TrIDNet with the latest definition files is a good place to start this classification. Minidumper is another free tool which works well. One thing you will notice is that I generally run files though similar tools and compare the output. Sometimes one tool works better than other and will give you more information which may be helpful. I have also seen malware samples that are coded in such a way to recognize tools and change their behavior if they realize they are being analyzed.
GT2 is another good tool to run the sample through in this stage as well. This application attempts to identify the compiler, DLLs and other requirements for the code being analyzed.
You will want to scan the file next in attempt to see if it hits any known signatures. You can do this with multiple Anti Virus applications if you have multiple on your lab systems. You can also take this time to submit it to online sources which run the sample through a number of anti virus applications in effort to see if it's known. Depending on your organization, you may not want to submit the samples to these sources as they share their information freely with the public and anti virus vendors. If this sample is targeted in any way, this can blow your cover that you have found and are analyzing the sample.
If that is not a concern for you, some good examples of these services are Virus Total, Virscan, or Jotti. Again, this is just to name a few, there are many other good choices out there. Pick the ones you like and are comfortable with.
Another step to take is then to start to dig a little deeper. You will want to start looking for executable type, dll’s called, exports, imports, strings etc. This information will start to reveal characteristics of the sample which may lead you to get a better understanding of what it does. For example, if you run strings on the file you may reveal IP addresses used for call back and download components, you may find information that lets you know the file is packed or encrypted in some way, you may find other files that are needed or used in the infection. etc.
Some of the tools that you can use to see this information are BinText, dumpbinGUI, or DependencyWalker to name a few. Again, there are many more out there. These are just some ideas of tools that I like to use. For example if you are running on a *nix server, the command strings will work on most distributions right out of the box. Just open a terminal and run strings filename (where filename is the name of the file you are looking at)
The next stage is to look for packing or encryption. This is often where the process becomes difficult. Some packers are easy to defeat. Others are not. Some encryption routines are easily seen and reversed. Others are custom and difficult. This is the time when a lot of analysts will enter into dynamic analysis.
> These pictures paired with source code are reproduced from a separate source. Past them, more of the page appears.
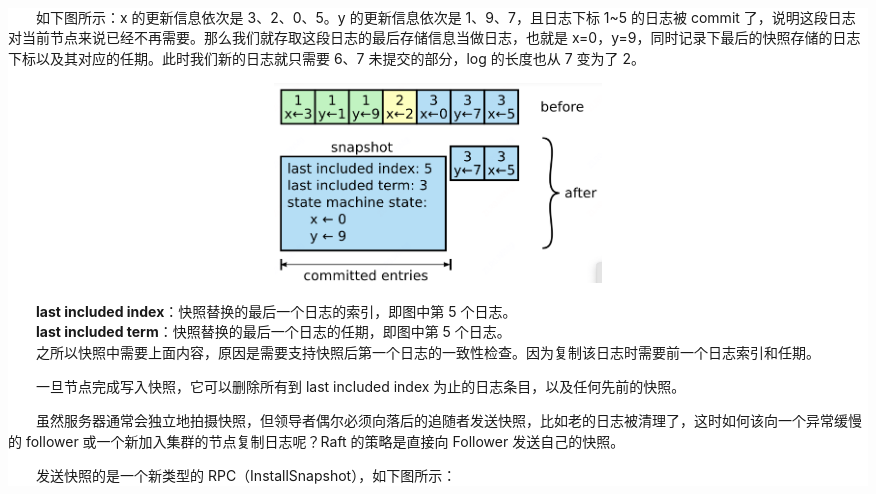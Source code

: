 　　如下图所示：x 的更新信息依次是 3、2、0、5。y 的更新信息依次是 1、9、7，且日志下标 1~5 的日志被 commit 了，说明这段日志对当前节点来说已经不再需要。那么我们就存取这段日志的最后存储信息当做日志，也就是 x=0，y=9，同时记录下最后的快照存储的日志下标以及其对应的任期。此时我们新的日志就只需要 6、7 未提交的部分，log 的长度也从 7 变为了 2。
<div style="text-align: center;"> 
    <img src="./pictures/example10.png" title="term" width="330" height="200">
</div> 

　　**last included index**：快照替换的最后一个日志的索引，即图中第 5 个日志。<br>
　　**last included term**：快照替换的最后一个日志的任期，即图中第 5 个日志。<br>
　　之所以快照中需要上面内容，原因是需要支持快照后第一个日志的一致性检查。因为复制该日志时需要前一个日志索引和任期。<br>

　　一旦节点完成写入快照，它可以删除所有到 last included index 为止的日志条目，以及任何先前的快照。

　　虽然服务器通常会独立地拍摄快照，但领导者偶尔必须向落后的追随者发送快照，比如老的日志被清理了，这时如何该向一个异常缓慢的 follower 或一个新加入集群的节点复制日志呢？Raft 的策略是直接向 Follower 发送自己的快照。<br>

　　发送快照的是一个新类型的 RPC（InstallSnapshot），如下图所示：
<div style="text-align: center;">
The reason for this is that they may not be able to unpack or decrypt the file by hand. In order for the file to run on a system, it needs to be unpacked or decrypted in memory to function.
Some tools to use to look for this type of information are PEiD, PE Detective, or Mandiant's Red Curtain. These tools are capable of detecting known packers, encryption or behaviors that are common to malicious files to make them difficult to analyze. You may have found this information out already from the output of previous tools.